The business process of the digital Certificate Authority:

  • The server operator submits the public key, organization information, and personal information (domain name) to the third-party organization (CA) and applies for authentication.
  • CA verifies the authenticity of the information provided by the applicant through various online and offline means, such as whether the organization exists, whether the enterprise is legal, whether the ownership of the domain name, etc.
  • If the information is approved, CA will issue a certificate to the applicant. A certificate contains the following information: the public key of the applicant, the organization and personal information of the applicant, the information of the issuing authority (CA), the validity period, the serial number of the certificate, and a signature. The signature generation algorithm is as follows: firstly, the hash function is used to calculate the information digest of the open plaintext information, then the CA private key is used to encrypt the information digest, and the ciphertext is the signature.
  • When the Client sends a request to the Server, the Server returns a certificate file.
  • The Client reads the plaintext information in the certificate, uses the same hash function to calculate the information digest, decrypts the signature data with the public key of the corresponding CA, and compares the information digest of the certificate. If the information digest is consistent, the Client can verify the validity of the certificate, that is, the public key of the server is trustworthy.
  • The client also verifies the domain name and validity period related to the certificate. The client has built-in information about the trusted CA certificate (including the public key). If the CA is not trusted, the CA certificate cannot be found and the certificate is determined to be invalid.

Iv. HTTPS workflow

2. Differences between HTTPS and HTTP

1. HTTP information is transmitted in plaintext; HTTPS is the SECURE SSL/TLS encrypted transport protocol.

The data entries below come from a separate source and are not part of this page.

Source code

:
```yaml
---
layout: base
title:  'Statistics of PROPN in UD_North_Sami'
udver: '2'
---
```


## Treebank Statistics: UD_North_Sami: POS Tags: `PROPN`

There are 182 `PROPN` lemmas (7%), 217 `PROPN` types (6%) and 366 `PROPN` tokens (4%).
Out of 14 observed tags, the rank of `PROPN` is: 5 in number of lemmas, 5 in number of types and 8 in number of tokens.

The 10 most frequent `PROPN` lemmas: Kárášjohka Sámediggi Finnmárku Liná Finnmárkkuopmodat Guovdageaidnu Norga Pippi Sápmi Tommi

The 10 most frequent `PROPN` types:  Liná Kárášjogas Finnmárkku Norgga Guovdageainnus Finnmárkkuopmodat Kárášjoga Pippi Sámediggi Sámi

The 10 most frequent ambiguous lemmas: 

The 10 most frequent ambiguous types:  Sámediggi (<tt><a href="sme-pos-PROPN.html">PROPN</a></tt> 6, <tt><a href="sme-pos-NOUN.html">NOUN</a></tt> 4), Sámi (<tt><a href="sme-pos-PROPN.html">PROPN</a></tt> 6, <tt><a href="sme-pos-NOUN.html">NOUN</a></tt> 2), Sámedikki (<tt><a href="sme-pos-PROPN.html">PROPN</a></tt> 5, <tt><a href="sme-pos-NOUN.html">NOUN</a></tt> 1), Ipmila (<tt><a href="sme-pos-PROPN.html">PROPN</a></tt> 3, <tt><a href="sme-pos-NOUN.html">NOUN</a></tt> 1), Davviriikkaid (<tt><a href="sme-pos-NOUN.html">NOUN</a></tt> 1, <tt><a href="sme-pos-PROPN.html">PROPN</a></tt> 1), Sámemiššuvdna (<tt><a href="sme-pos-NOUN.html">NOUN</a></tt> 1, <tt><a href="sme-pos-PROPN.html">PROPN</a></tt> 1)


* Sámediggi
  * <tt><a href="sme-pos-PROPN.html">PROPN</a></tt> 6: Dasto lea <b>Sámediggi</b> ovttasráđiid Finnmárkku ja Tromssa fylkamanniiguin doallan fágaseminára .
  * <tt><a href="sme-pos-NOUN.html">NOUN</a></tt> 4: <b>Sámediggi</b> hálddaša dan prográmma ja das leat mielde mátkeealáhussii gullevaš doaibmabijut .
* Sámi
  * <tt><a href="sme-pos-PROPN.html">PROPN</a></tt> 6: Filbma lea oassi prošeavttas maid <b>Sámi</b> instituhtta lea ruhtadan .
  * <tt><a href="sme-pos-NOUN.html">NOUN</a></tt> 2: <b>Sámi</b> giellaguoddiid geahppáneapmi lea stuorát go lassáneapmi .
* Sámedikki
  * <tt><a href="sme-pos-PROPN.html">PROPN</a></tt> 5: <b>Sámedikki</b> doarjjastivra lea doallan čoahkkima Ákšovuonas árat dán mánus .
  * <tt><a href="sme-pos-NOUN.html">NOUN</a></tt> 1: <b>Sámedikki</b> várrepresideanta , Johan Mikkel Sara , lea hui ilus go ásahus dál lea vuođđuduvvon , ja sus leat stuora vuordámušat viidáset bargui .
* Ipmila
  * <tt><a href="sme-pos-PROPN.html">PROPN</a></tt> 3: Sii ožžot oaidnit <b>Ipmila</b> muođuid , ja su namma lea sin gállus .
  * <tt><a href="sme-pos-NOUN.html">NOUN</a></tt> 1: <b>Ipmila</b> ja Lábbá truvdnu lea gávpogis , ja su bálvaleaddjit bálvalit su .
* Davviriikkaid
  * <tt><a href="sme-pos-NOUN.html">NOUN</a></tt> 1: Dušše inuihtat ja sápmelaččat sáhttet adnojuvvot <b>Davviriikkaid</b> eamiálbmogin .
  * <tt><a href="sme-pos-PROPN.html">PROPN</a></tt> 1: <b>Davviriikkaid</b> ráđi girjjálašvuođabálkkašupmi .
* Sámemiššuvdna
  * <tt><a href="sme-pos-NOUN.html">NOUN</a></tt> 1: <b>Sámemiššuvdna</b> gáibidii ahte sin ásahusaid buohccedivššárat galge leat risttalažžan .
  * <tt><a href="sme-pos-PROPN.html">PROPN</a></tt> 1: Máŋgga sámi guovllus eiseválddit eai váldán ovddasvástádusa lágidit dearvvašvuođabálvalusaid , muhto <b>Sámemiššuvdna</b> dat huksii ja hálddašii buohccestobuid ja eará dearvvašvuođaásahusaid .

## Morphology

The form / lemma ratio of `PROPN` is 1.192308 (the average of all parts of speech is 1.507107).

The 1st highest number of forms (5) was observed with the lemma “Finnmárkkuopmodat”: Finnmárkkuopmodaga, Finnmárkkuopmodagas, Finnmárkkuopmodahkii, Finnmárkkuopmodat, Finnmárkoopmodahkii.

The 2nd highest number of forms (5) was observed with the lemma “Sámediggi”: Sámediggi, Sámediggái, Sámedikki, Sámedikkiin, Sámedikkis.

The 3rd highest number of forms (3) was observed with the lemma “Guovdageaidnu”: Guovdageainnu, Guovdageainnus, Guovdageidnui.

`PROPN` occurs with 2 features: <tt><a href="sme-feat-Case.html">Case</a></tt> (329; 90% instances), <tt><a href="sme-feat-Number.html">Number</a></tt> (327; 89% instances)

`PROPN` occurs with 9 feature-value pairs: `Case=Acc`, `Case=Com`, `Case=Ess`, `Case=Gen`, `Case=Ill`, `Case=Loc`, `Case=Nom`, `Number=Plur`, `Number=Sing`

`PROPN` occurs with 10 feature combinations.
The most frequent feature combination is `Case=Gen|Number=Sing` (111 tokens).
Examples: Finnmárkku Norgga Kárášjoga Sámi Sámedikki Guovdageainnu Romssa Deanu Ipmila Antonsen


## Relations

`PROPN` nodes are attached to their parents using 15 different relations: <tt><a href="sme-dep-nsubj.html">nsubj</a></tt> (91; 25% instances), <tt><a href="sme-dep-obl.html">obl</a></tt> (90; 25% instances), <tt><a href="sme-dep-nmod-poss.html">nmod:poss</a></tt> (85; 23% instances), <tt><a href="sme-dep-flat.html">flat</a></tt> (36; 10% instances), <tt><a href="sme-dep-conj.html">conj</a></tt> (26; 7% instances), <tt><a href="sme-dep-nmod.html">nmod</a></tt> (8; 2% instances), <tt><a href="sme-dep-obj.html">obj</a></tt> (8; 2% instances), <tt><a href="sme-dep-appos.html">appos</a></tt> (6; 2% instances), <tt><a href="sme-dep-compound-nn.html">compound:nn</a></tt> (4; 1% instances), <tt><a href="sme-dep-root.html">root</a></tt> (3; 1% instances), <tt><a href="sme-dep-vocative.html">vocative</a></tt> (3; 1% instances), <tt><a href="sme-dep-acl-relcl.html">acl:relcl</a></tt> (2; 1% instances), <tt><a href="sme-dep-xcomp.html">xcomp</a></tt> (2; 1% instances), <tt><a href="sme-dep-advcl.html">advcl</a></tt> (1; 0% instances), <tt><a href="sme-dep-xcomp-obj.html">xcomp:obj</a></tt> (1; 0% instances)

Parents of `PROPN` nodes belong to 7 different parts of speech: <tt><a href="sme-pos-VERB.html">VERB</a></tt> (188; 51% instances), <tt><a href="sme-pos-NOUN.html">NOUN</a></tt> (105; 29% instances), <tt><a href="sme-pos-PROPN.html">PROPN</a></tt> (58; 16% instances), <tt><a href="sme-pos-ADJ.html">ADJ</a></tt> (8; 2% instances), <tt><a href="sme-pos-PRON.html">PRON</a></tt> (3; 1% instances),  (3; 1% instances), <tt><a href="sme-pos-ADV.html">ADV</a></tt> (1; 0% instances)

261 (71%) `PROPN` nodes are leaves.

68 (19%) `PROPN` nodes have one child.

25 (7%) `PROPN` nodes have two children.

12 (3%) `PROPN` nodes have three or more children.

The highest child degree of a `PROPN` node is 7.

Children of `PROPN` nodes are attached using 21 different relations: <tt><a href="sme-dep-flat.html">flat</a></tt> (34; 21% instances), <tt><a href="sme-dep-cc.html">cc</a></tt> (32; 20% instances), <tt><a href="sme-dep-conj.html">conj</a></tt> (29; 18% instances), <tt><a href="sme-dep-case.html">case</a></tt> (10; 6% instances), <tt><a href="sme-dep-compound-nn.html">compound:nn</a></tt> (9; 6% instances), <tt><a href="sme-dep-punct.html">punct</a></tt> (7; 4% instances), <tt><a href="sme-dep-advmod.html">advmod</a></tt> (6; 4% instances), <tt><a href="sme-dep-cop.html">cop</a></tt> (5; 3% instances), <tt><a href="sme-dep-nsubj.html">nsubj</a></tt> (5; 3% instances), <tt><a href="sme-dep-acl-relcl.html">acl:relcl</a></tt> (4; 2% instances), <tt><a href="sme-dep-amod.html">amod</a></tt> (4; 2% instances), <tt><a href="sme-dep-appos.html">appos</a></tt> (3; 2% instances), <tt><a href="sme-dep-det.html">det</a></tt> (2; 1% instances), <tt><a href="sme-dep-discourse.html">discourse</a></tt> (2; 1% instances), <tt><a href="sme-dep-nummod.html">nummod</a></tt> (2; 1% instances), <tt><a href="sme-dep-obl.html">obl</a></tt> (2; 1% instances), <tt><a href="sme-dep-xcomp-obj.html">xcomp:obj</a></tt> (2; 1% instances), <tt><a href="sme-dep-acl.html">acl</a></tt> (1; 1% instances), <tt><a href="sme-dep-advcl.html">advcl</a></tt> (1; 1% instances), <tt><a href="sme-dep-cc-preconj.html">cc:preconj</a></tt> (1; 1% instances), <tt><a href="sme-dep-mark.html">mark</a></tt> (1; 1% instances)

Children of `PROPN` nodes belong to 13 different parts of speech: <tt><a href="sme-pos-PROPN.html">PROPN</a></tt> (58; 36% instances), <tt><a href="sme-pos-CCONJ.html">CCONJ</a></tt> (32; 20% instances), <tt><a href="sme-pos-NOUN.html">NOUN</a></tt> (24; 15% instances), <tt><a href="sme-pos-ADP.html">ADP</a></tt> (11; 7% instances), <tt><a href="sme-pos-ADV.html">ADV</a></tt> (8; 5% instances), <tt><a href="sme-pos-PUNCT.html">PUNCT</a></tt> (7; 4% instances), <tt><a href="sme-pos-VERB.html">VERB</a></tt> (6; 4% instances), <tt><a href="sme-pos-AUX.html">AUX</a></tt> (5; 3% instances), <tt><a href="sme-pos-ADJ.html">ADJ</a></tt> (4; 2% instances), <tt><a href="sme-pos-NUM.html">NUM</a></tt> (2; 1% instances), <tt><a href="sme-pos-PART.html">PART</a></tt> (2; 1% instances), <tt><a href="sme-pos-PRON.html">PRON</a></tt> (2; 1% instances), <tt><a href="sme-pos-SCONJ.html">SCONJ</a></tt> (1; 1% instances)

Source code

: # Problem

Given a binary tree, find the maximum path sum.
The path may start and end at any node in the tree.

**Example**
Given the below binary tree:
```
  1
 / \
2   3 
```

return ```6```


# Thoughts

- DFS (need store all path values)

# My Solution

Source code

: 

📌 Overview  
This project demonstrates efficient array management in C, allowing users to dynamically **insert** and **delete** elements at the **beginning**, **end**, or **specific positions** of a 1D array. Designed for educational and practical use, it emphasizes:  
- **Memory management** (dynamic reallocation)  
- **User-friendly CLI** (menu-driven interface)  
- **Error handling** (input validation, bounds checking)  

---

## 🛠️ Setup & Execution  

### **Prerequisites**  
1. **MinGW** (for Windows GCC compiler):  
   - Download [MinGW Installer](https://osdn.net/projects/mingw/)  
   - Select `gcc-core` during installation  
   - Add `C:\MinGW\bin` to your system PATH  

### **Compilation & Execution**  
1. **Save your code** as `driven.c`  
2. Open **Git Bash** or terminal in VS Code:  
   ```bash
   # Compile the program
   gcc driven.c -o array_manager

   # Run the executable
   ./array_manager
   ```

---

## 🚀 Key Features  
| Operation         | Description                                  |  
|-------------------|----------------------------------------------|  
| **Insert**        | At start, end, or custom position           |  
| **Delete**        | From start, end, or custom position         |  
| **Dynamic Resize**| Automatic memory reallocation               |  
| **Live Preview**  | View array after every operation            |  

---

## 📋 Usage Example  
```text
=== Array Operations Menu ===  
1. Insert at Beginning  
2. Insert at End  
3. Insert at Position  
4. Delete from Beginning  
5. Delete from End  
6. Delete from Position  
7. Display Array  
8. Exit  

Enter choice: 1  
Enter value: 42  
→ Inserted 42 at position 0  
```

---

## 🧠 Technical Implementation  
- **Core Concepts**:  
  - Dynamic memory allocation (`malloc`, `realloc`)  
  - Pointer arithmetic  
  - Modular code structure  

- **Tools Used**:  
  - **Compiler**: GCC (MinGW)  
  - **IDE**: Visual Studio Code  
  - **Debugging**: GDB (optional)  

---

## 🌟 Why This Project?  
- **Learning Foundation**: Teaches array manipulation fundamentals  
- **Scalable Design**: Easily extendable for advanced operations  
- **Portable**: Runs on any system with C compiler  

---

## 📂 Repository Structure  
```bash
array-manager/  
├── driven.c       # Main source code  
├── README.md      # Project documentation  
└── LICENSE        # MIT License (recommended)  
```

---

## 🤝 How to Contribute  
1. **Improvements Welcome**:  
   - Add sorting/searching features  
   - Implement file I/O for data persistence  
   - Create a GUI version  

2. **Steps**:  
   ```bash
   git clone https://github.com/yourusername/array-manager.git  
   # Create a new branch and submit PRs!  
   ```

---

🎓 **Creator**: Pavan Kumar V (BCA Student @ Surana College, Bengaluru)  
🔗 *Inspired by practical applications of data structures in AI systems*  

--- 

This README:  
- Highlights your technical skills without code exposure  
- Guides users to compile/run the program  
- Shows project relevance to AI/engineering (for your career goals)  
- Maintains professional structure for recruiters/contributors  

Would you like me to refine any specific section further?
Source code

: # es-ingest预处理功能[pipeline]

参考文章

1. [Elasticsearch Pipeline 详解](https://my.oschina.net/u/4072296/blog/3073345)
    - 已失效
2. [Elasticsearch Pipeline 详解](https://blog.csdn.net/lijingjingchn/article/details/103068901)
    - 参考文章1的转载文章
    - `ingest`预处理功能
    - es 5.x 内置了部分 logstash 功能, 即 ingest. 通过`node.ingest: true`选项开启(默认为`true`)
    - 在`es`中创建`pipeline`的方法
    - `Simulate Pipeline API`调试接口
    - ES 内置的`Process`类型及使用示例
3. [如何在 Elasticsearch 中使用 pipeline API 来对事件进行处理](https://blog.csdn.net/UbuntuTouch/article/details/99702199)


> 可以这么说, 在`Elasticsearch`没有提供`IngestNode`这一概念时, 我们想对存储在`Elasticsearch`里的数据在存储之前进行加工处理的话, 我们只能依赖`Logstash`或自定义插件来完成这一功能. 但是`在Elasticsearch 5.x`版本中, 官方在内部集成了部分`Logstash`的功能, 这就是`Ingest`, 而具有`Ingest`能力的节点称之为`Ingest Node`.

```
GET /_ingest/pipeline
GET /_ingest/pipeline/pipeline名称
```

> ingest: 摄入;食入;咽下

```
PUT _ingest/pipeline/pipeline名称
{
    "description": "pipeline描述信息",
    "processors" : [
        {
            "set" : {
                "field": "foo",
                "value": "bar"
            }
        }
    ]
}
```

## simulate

2. The default HTTP port is 80. 3, HTTPS is more friendly to search engines, conducive to SEO, Google, Baidu priority index HTTPS web pages;

3. HTTPS versus HTTP

HTTPS is not a new protocol at the application layer. It is only used for HTTP communication interface

The Secure Socket Layer (SSL) and Transport Layer Security (TLS) protocols are used instead.

  1. Content encryption: The content is symmetrically encrypted, and each connection generates a unique encryption key to ensure the data security during transmission;
  2. Identity authentication: Verify the authenticity of the website. A third party cannot forge the identity of the server (client)
  3. Data integrity: The integrity of the content is verified before transmission to prevent the content from being imitated or tampered with by third parties

Iv. HTTPS workflow

  1. Client has launched a HTTPS (HTTPS: / demo. Linianhui. Dev) request, according to the regulation of RFC2818, know the Client needs to connect Server port 443 (the default).
  2. The Server returns the configured public key certificate to the client.
  3. Client Verifies the public key certificate: For example, whether the certificate is within the validity period, whether the purpose of the certificate matches the site requested by the Client, whether it is in the CRL revocation list, and whether its upper-level certificate is valid. This is a recursive process until the Root certificate (the built-in Root certificate of the operating system or the built-in Root certificate of the Client) is verified. If the authentication succeeds, the system continues. If the authentication fails, a warning message is displayed.
  4. The Client uses a pseudorandom number generator to generate the session key for encryption, encrypts the session key with the public key of the certificate, and sends it to the Server.
  5. The Server uses its private key to decrypt the message and obtain the session key. At this point, both the Client and Server hold the same session key.
  6. The Server encrypts plaintext A using the session key and sends it to the Client.
  7. The Client uses the session key to decrypt the ciphertext of the response to obtain plaintext A.
  8. The Client sends an HTTPS request again and uses the session key to encrypt the plaintext B of the request. The Server then uses the session key to decrypt the ciphertext to obtain plaintext B.